**WORK TO COMPLETE**
Please copy out every line in the records below that includes the word "used".

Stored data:
- - - - -

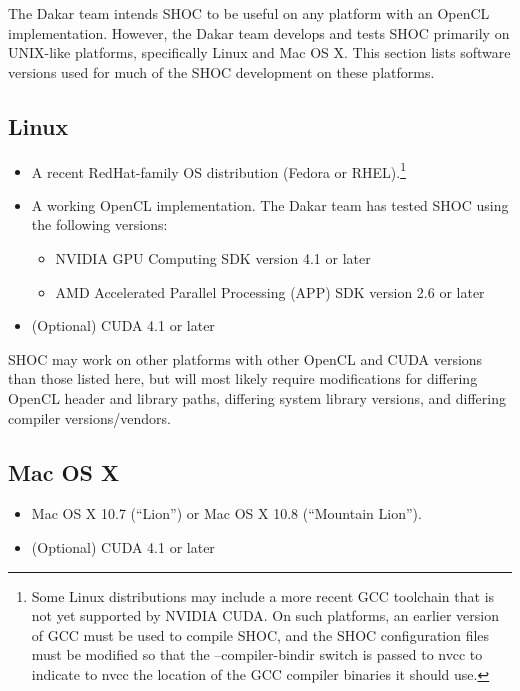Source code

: \documentclass[11pt]{article}
\begin{document}
The Dakar team intends SHOC to be useful on any platform with an
OpenCL implementation. However, the Dakar team develops and tests
SHOC primarily on UNIX-like platforms, specifically Linux and
Mac OS X.
This section lists software versions used for much of the SHOC development
on these platforms.

\subsection{Linux}

\begin{itemize}
\item A recent RedHat-family OS distribution (Fedora or RHEL).\footnote{
Some Linux distributions may include a more recent GCC toolchain that is
not yet supported by NVIDIA CUDA.  On such platforms, an earlier version of GCC
must be used to compile SHOC, and the SHOC configuration files must be
modified so that the --compiler-bindir switch is passed to nvcc to 
indicate to nvcc the location of the GCC compiler binaries it should use.}
\item A working OpenCL implementation. The Dakar team has tested SHOC
using the following versions:
    \begin{itemize}
        \item NVIDIA GPU Computing SDK version 4.1 or later
        \item AMD Accelerated Parallel Processing (APP) SDK version 2.6 or later
    \end{itemize}
\item (Optional) CUDA 4.1 or later
\end{itemize}

SHOC may work on other platforms with other OpenCL and CUDA versions
than those listed here, but will most likely require modifications for
differing OpenCL header and library paths, differing system library versions,
and differing compiler versions/vendors.

\subsection{Mac OS X}

\begin{itemize}
\item Mac OS X 10.7 (``Lion'') or Mac OS X 10.8 (``Mountain Lion'').
\item (Optional) CUDA 4.1 or later
\end{itemize}
\end{document}
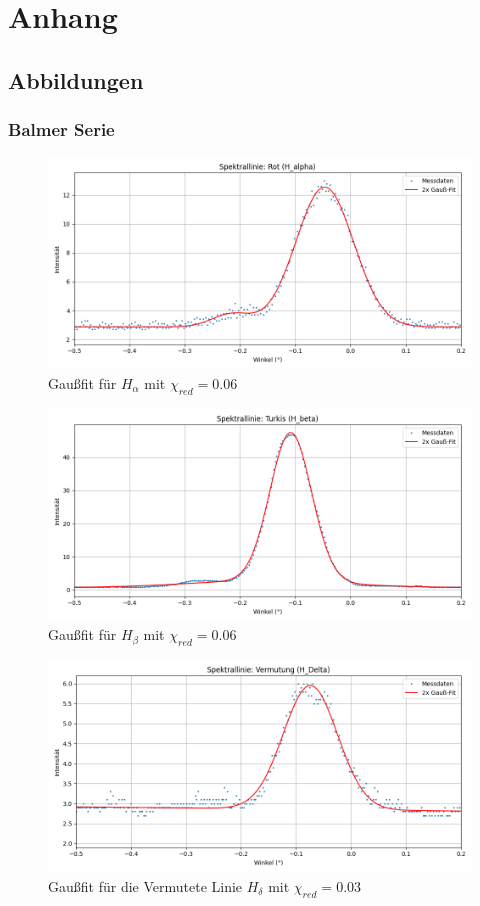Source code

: \chapter{Anhang}
\section{Abbildungen}
\subsection*{Balmer Serie}

\begin{figure}[H]
\centering
\includegraphics[width=0.7\linewidth]{figs/dt_rot_155_62.png}
\caption{Gaußfit für $H_\alpha$ mit $\chi_{red} = 0.06$}
\label{fig:H_a}
\end{figure}

\begin{figure}[H]
\centering
\includegraphics[width=0.7\linewidth]{figs/dt_turkis_145_55_5.png}
\caption{Gaußfit für $H_\beta$ mit $\chi_{red} = 0.06$}
\label{fig:H_b}
\end{figure}

\begin{figure}[H]
\centering
\includegraphics[width=0.7\linewidth]{figs/dt_vermutung_145_49.png}
\caption{Gaußfit für die Vermutete Linie $H_\delta$ mit $\chi_{red} = 0.03$}
\label{fig:H_d}
\end{figure}

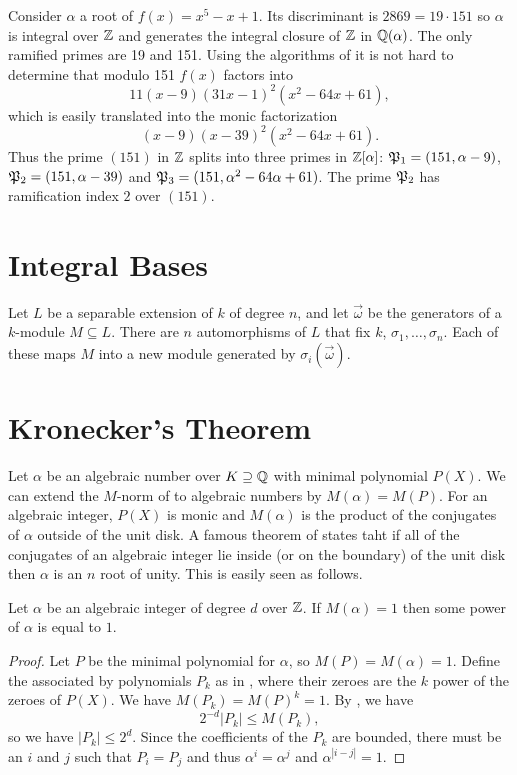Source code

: Consider $\alpha$ a root of $f(x) = x^5 - x + 1$.  Its discriminant is
$2869 = 19 \cdot 151$ so $\alpha$ is integral over $\mathbb{Z}$ and generates the integral closure of $\mathbb{Z}$ in
$\mathbb{Q}(\alpha)$.  The only ramified primes are 19 and 151.  Using the
algorithms of  it is not hard to determine that
modulo 151 $f(x)$ factors into
\[
11 (x - 9) (31 x - 1)^2 (x^2 - 64 x + 61),
\]
which is easily translated into the monic factorization
\[
(x - 9) (x - 39)^2 (x^2 - 64 x + 61).
\]
Thus the prime $(151)$ in $\mathbb{Z}$ splits into three primes in $\mathbb{Z}[\alpha]$:
${\frak P}_{1} = (151, \alpha - 9)$, ${\frak P}_{2} = (151, \alpha-39)$ and
${\frak P}_{3} = (151, \alpha^{2} - 64 \alpha +61)$.  The prime ${\frak
P}_{2}$ has ramification index $2$ over $(151)$.


\section{Integral Bases}

Let $L$ be a separable extension of $k$ of degree $n$, and let $\vec
\omega$ be the generators of a $k$-module $M \subseteq L$.  There are $n$
automorphisms of $L$ that fix $k$, $\sigma_{1}, \ldots, \sigma_{n}$.  Each
of these maps $M$ into a new module generated by $\sigma_{i}(\vec \omega)$.


\section{Kronecker's Theorem}

Let $\alpha$ be an algebraic number over $K \supseteq \mathbb{Q}$ with minimal
polynomial $P(X)$.  We can extend the $M$-norm of
 to algebraic numbers by $M(\alpha) = M(P)$.
For an algebraic integer, $P(X)$ is monic and $M(\alpha)$ is the
product of the conjugates of $\alpha$ outside of the unit disk.  A
famous theorem of {\Kronecker} \cite{Kronecker57} states taht if all
of the conjugates of an algebraic integer lie inside (or on
the boundary) of the unit disk then $\alpha$ is an $n${\th} root of
unity.  This is easily seen as follows.

\begin{proposition}[Kronecker]
Let $\alpha$ be an algebraic integer of degree $d$ over $\mathbb{Z}$.   If
$M(\alpha) = 1$ then some power of $\alpha$ is equal to $1$. 
\end{proposition}

\begin{proof}
Let $P$ be the minimal polynomial for $\alpha$, so $M(P) = M(\alpha) =
1$.  Define the associated by polynomials $P_k$ as in
, where their zeroes are the $k${\th} power
of the zeroes of $P(X)$.  We have $M(P_k) = M(P)^k = 1$.   By
, we have
\[
2^{-d} |P_k| \le M(P_k),
\]
so we have $|P_k| \le 2^d$.  Since the coefficients of the $P_k$ are
bounded, there must be an $i$ and $j$ such that $P_i = P_j$ and thus
$\alpha^i = \alpha^j$ and $\alpha^{|i-j|} = 1$.
\end{proof}


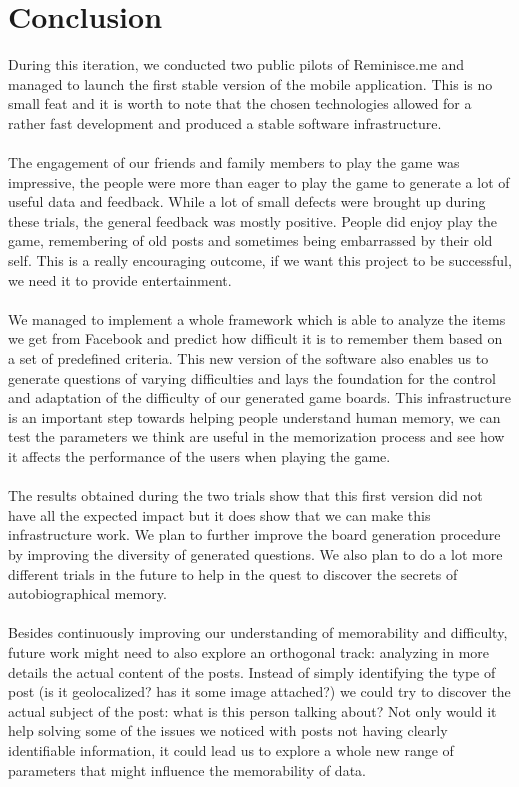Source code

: \chapter{Conclusion}
During this iteration, we conducted two public pilots of Reminisce.me and managed to launch the first stable version of the mobile application. This is no small feat and it is worth to note that the chosen technologies allowed for a rather fast development and produced a stable software infrastructure.\\\\
The engagement of our friends and family members to play the game was impressive, the people were more than eager to play the game to generate a lot of useful data and feedback. While a lot of small defects were brought up during these trials, the general feedback was mostly positive. People did enjoy play the game, remembering of old posts and sometimes being embarrassed by their old self. This is a really encouraging outcome, if we want this project to be successful, we need it to provide entertainment.\\\\
We managed to implement a whole framework which is able to analyze the items we get from Facebook and predict how difficult it is to remember them based on a set of predefined criteria. This new version of the software also enables us to generate questions of varying difficulties and lays the foundation for the control and adaptation of the difficulty of our generated game boards. This infrastructure is an important step towards helping people understand human memory, we can test the parameters we think are useful in the memorization process and see how it affects the performance of the users when playing the game.\\\\
The results obtained during the two trials show that this first version did not have all the expected impact but it does show that we can make this infrastructure work. We plan to further improve the board generation procedure by improving the diversity of generated questions. We also plan to do a lot more different trials in the future to help in the quest to discover the secrets of autobiographical memory.\\\\
Besides continuously improving our understanding of memorability and difficulty, future work might need to also explore an orthogonal track: analyzing in more details the actual content of the posts. Instead of simply identifying the type of post (is it geolocalized? has it some image attached?) we could try to discover the actual subject of the post: what is this person talking about? Not only would it help solving some of the issues we noticed with posts not having clearly identifiable information, it could lead us to explore a whole new range of parameters that might influence the memorability of data.\\\\
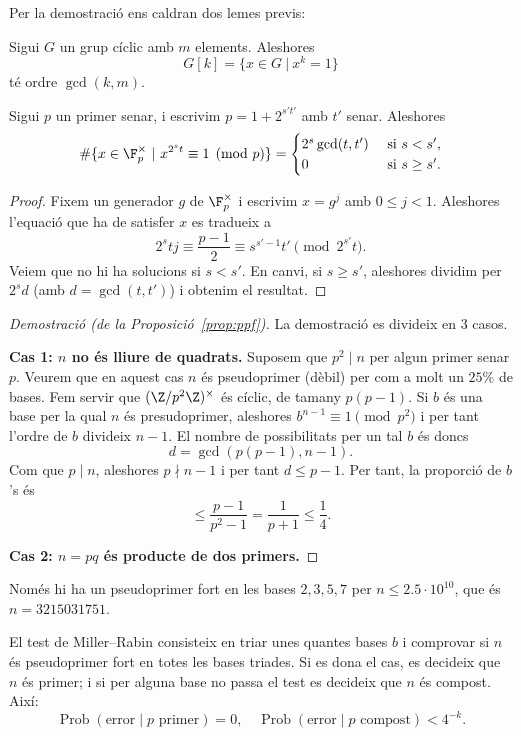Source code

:  Per la demostració ens caldran dos lemes previs:
 \begin{lemma}
 Sigui $G$ un grup cíclic amb $m$ elements. Aleshores
 \[
 G[k]=\{x\in G ~|~ x^k=1\}
 \]
 té ordre $\gcd(k,m)$.
 \end{lemma}
 \begin{lemma}
 Sigui $p$ un primer senar, i escrivim $p=1+2^{s't'}$ amb $t'$ senar. Aleshores
 \[
\#\{x\in \F_p^\times ~|~ x^{2^st}\equiv 1\pmod p\}
=
\begin{cases}
 2^s\gcd(t,t')&\text{ si } s<s',\\
 0&\text{ si } s\geq s'.
\end{cases}
 \]
 \end{lemma}
 \begin{proof}
 Fixem un generador $g$ de $\F_p^\times$ i escrivim $x=g^j$ amb $0\leq j < 1$. Aleshores l'equació que ha de satisfer $x$ es tradueix a
\[
2^stj\equiv \frac{p-1}{2}\equiv s^{s'-1}t'\pmod{2^{s'}t}.
\]
Veiem que no hi ha solucions si $s<s'$. En canvi, si $s\geq s'$, aleshores dividim per $2^sd$ (amb $d=\gcd(t,t')$) i obtenim el resultat.
 \end{proof}
 \begin{proof}[Demostració (de la Proposició~\ref{prop:ppf})]
 
 La demostració es divideix en $3$ casos.
 
 \textbf{Cas 1: $n$ no és lliure de quadrats.} 
 Suposem que $p^2\mid n$ per algun primer senar $p$. Veurem que en aquest cas $n$ és pseudoprimer (dèbil) per com a molt un $25\%$ de bases. Fem servir que $(\Z/p^2\Z)^\times$ és cíclic, de tamany $p(p-1)$. Si $b$ és una base per la qual $n$ és presudoprimer, aleshores $b^{n-1}\equiv 1\pmod{p^2}$ i per tant l'ordre de $b$ divideix $n-1$. El nombre de possibilitats per un tal $b$ és doncs
\[
d=\gcd(p(p-1),n-1).
\]
Com que $p\mid n$, aleshores $p\nmid n-1$ i per tant $d\leq p-1$. Per tant, la proporció de $b$'s és
\[
\leq \frac{p-1}{p^2-1}=\frac{1}{p+1}\leq \frac{1}{4}.
\]

 \textbf{Cas 2: $n=pq$ és producte de dos primers.}
 
 \end{proof}
 \begin{remark}
 Només hi ha un pseudoprimer fort en les bases $2, 3, 5, 7$ per $n\leq 2.5\cdot 10^{10}$, que és $n=3215031751$.
 \end{remark}
 
 El test de Miller--Rabin consisteix en triar unes quantes bases $b$ i comprovar si $n$ és pseudoprimer fort en totes les bases triades. Si es dona el cas, es decideix que $n$ és primer; i si per alguna base no passa el test es decideix que $n$ és compost. Així:
 \[
 \operatorname{Prob}(\text{error} \mid p\text{ primer}) = 0,\quad \operatorname{Prob}(\text{error} \mid p\text{ compost})<4^{-k}.
 \]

- - - - -

**ANSWER TO THE EXERCISE**
This section lists software versions used for much of the SHOC development
must be used to compile SHOC, and the SHOC configuration files must be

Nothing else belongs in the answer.